#### [Activity]
Show each line of the records in which the word "management" occurs.

#### [Source information]
============================================================
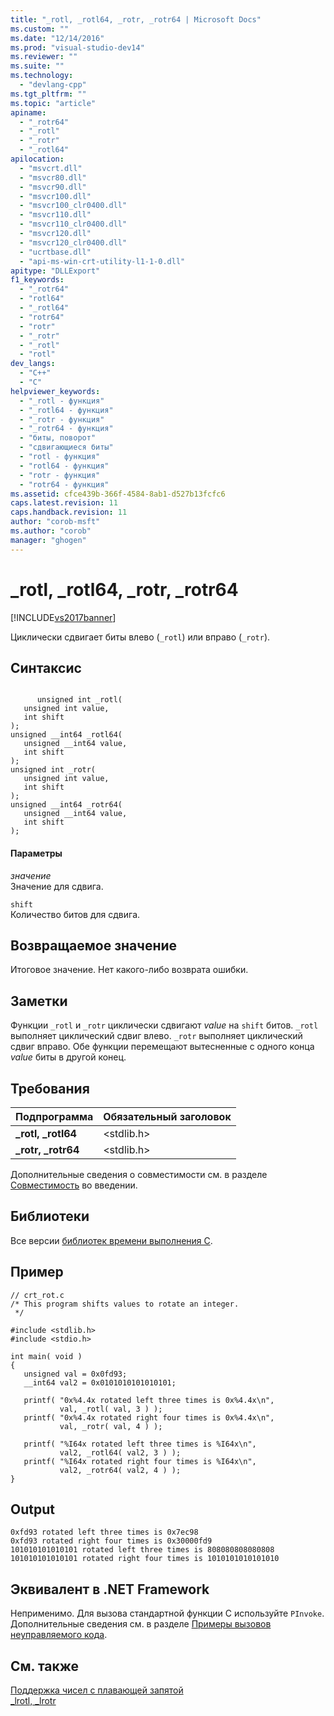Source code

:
 ```yaml
---
title: "_rotl, _rotl64, _rotr, _rotr64 | Microsoft Docs"
ms.custom: ""
ms.date: "12/14/2016"
ms.prod: "visual-studio-dev14"
ms.reviewer: ""
ms.suite: ""
ms.technology: 
  - "devlang-cpp"
ms.tgt_pltfrm: ""
ms.topic: "article"
apiname: 
  - "_rotr64"
  - "_rotl"
  - "_rotr"
  - "_rotl64"
apilocation: 
  - "msvcrt.dll"
  - "msvcr80.dll"
  - "msvcr90.dll"
  - "msvcr100.dll"
  - "msvcr100_clr0400.dll"
  - "msvcr110.dll"
  - "msvcr110_clr0400.dll"
  - "msvcr120.dll"
  - "msvcr120_clr0400.dll"
  - "ucrtbase.dll"
  - "api-ms-win-crt-utility-l1-1-0.dll"
apitype: "DLLExport"
f1_keywords: 
  - "_rotr64"
  - "rotl64"
  - "_rotl64"
  - "rotr64"
  - "rotr"
  - "_rotr"
  - "_rotl"
  - "rotl"
dev_langs: 
  - "C++"
  - "C"
helpviewer_keywords: 
  - "_rotl - функция"
  - "_rotl64 - функция"
  - "_rotr - функция"
  - "_rotr64 - функция"
  - "биты, поворот"
  - "сдвигающиеся биты"
  - "rotl - функция"
  - "rotl64 - функция"
  - "rotr - функция"
  - "rotr64 - функция"
ms.assetid: cfce439b-366f-4584-8ab1-d527b13fcfc6
caps.latest.revision: 11
caps.handback.revision: 11
author: "corob-msft"
ms.author: "corob"
manager: "ghogen"
---
```

# _rotl, _rotl64, _rotr, _rotr64
[!INCLUDE[vs2017banner](../../assembler/inline/includes/vs2017banner.md)]

Циклически сдвигает биты влево \(`_rotl`\) или вправо \(`_rotr`\).  
  
## Синтаксис  
  
```  
  
      unsigned int _rotl(  
   unsigned int value,  
   int shift   
);  
unsigned __int64 _rotl64(  
   unsigned __int64 value,   
   int shift  
);  
unsigned int _rotr(  
   unsigned int value,  
   int shift   
);  
unsigned __int64 _rotr64(  
   unsigned __int64 value,  
   int shift  
);  
```  
  
#### Параметры  
 *значение*  
 Значение для сдвига.  
  
 `shift`  
 Количество битов для сдвига.  
  
## Возвращаемое значение  
 Итоговое значение.  Нет какого\-либо возврата ошибки.  
  
## Заметки  
 Функции `_rotl` и `_rotr` циклически сдвигают *value* на `shift` битов.  `_rotl` выполняет циклический сдвиг влево.  `_rotr` выполняет циклический сдвиг вправо.  Обе функции перемещают вытесненные с одного конца *value* биты в другой конец.  
  
## Требования  
  
|Подпрограмма|Обязательный заголовок|  
|------------------|----------------------------|  
|**\_rotl, \_rotl64**|\<stdlib.h\>|  
|**\_rotr, \_rotr64**|\<stdlib.h\>|  
  
 Дополнительные сведения о совместимости см. в разделе [Совместимость](../../c-runtime-library/compatibility.md) во введении.  
  
## Библиотеки  
 Все версии [библиотек времени выполнения C](../../c-runtime-library/crt-library-features.md).  
  
## Пример  
  
```  
// crt_rot.c  
/* This program shifts values to rotate an integer.  
 */  
  
#include <stdlib.h>  
#include <stdio.h>  
  
int main( void )  
{  
   unsigned val = 0x0fd93;  
   __int64 val2 = 0x0101010101010101;  
  
   printf( "0x%4.4x rotated left three times is 0x%4.4x\n",   
           val, _rotl( val, 3 ) );  
   printf( "0x%4.4x rotated right four times is 0x%4.4x\n",   
           val, _rotr( val, 4 ) );  
  
   printf( "%I64x rotated left three times is %I64x\n",  
           val2, _rotl64( val2, 3 ) );  
   printf( "%I64x rotated right four times is %I64x\n",   
           val2, _rotr64( val2, 4 ) );  
}  
```  
  
## Output  
  
```  
0xfd93 rotated left three times is 0x7ec98  
0xfd93 rotated right four times is 0x30000fd9  
101010101010101 rotated left three times is 808080808080808  
101010101010101 rotated right four times is 1010101010101010  
```  
  
## Эквивалент в .NET Framework  
 Неприменимо. Для вызова стандартной функции C используйте `PInvoke`. Дополнительные сведения см. в разделе [Примеры вызовов неуправляемого кода](../Topic/Platform%20Invoke%20Examples.md).  
  
## См. также  
 [Поддержка чисел с плавающей запятой](../../c-runtime-library/floating-point-support.md)   
 [\_lrotl, \_lrotr](../../c-runtime-library/reference/lrotl-lrotr.md)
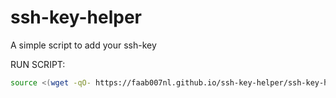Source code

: # ssh-key-helper
A simple script to add your ssh-key

RUN SCRIPT:
```bash
source <(wget -qO- https://faab007nl.github.io/ssh-key-helper/ssh-key-helper.sh)
```
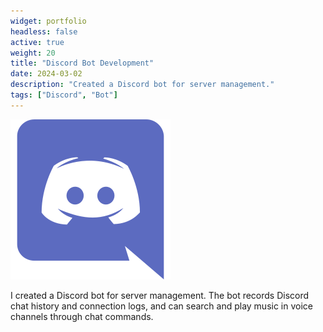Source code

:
 ```yaml
---
widget: portfolio
headless: false
active: true
weight: 20
title: "Discord Bot Development"
date: 2024-03-02
description: "Created a Discord bot for server management."
tags: ["Discord", "Bot"]
---
```


![alt text](static\images\project2.png)

I created a Discord bot for server management. The bot records Discord chat history and connection logs, and can search and play music in voice channels through chat commands.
============================================================
#### [Exercise output]
description: "Created a Discord bot for server management."
I created a Discord bot for server management. The bot records Discord chat history and connection logs, and can search and play music in voice channels through chat commands.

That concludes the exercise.